----- PROVIDED RECORDS -----

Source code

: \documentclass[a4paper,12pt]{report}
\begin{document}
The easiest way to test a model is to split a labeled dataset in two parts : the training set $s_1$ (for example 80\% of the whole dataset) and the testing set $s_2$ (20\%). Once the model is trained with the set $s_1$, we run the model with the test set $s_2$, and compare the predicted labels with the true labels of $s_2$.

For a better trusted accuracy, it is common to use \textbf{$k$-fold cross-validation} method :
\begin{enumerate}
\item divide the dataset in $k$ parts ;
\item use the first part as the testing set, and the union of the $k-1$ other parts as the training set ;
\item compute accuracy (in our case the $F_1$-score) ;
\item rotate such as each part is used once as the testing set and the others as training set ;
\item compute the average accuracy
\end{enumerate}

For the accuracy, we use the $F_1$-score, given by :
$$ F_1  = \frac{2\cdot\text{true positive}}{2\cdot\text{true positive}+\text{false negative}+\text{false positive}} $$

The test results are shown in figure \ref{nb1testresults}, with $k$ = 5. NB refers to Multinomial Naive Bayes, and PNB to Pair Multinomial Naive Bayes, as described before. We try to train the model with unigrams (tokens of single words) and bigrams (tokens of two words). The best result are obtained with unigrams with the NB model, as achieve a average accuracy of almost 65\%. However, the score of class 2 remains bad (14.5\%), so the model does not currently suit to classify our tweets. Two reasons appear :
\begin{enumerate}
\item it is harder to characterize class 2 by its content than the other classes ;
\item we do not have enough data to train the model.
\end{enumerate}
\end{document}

-----

▶ _EXERCISE PROMPT_
Set down exactly the lines that begin the records and continue through the line bearing "in $k$ parts ;"; include both ends.

▶ _ANSWER TO THIS PROBLEM_
Source code

: \documentclass[a4paper,12pt]{report}
\begin{document}
The easiest way to test a model is to split a labeled dataset in two parts : the training set $s_1$ (for example 80\% of the whole dataset) and the testing set $s_2$ (20\%). Once the model is trained with the set $s_1$, we run the model with the test set $s_2$, and compare the predicted labels with the true labels of $s_2$.

For a better trusted accuracy, it is common to use \textbf{$k$-fold cross-validation} method :
\begin{enumerate}
\item divide the dataset in $k$ parts ;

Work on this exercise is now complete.